[Records contained in a dataset]

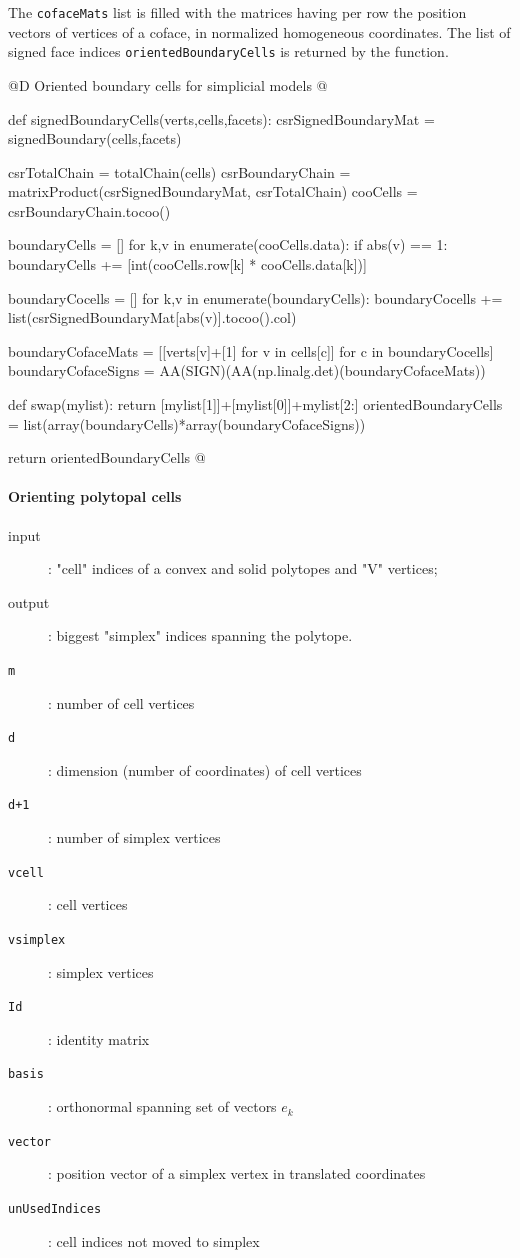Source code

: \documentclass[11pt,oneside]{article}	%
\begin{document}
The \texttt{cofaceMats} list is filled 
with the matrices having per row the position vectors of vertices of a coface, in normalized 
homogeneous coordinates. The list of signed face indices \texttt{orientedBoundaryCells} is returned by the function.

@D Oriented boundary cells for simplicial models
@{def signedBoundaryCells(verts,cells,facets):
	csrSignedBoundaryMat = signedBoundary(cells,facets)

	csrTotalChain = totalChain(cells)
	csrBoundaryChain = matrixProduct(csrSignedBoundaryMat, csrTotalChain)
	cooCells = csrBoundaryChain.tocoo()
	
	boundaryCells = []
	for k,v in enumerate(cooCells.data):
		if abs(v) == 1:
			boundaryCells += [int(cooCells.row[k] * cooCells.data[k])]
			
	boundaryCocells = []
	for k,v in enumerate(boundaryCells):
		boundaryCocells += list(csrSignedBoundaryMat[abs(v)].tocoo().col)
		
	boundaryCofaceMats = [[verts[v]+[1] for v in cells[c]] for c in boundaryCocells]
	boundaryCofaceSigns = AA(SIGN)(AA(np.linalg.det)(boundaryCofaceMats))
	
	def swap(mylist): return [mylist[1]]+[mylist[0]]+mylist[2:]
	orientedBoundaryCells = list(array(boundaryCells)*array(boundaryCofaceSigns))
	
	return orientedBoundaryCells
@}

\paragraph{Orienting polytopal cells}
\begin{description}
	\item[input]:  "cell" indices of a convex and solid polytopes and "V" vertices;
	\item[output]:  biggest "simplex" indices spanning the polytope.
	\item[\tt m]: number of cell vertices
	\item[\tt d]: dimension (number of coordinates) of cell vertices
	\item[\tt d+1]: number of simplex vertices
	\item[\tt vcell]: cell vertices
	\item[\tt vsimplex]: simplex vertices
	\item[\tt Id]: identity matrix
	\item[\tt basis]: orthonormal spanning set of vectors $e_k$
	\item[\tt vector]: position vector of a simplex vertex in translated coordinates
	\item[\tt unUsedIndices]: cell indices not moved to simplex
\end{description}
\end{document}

▶ What is required:
The records above are to be restated word for word, excluding all pictures.

▶ Solution to the exercise:
Source code

: \documentclass[11pt,oneside]{article}	%
\begin{document}
The \texttt{cofaceMats} list is filled 
with the matrices having per row the position vectors of vertices of a coface, in normalized 
homogeneous coordinates. The list of signed face indices \texttt{orientedBoundaryCells} is returned by the function.

@D Oriented boundary cells for simplicial models
@{def signedBoundaryCells(verts,cells,facets):
	csrSignedBoundaryMat = signedBoundary(cells,facets)

	csrTotalChain = totalChain(cells)
	csrBoundaryChain = matrixProduct(csrSignedBoundaryMat, csrTotalChain)
	cooCells = csrBoundaryChain.tocoo()
	
	boundaryCells = []
	for k,v in enumerate(cooCells.data):
		if abs(v) == 1:
			boundaryCells += [int(cooCells.row[k] * cooCells.data[k])]
			
	boundaryCocells = []
	for k,v in enumerate(boundaryCells):
		boundaryCocells += list(csrSignedBoundaryMat[abs(v)].tocoo().col)
		
	boundaryCofaceMats = [[verts[v]+[1] for v in cells[c]] for c in boundaryCocells]
	boundaryCofaceSigns = AA(SIGN)(AA(np.linalg.det)(boundaryCofaceMats))
	
	def swap(mylist): return [mylist[1]]+[mylist[0]]+mylist[2:]
	orientedBoundaryCells = list(array(boundaryCells)*array(boundaryCofaceSigns))
	
	return orientedBoundaryCells
@}

\paragraph{Orienting polytopal cells}
\begin{description}
	\item[input]:  "cell" indices of a convex and solid polytopes and "V" vertices;
	\item[output]:  biggest "simplex" indices spanning the polytope.
	\item[\tt m]: number of cell vertices
	\item[\tt d]: dimension (number of coordinates) of cell vertices
	\item[\tt d+1]: number of simplex vertices
	\item[\tt vcell]: cell vertices
	\item[\tt vsimplex]: simplex vertices
	\item[\tt Id]: identity matrix
	\item[\tt basis]: orthonormal spanning set of vectors $e_k$
	\item[\tt vector]: position vector of a simplex vertex in translated coordinates
	\item[\tt unUsedIndices]: cell indices not moved to simplex
\end{description}
\end{document}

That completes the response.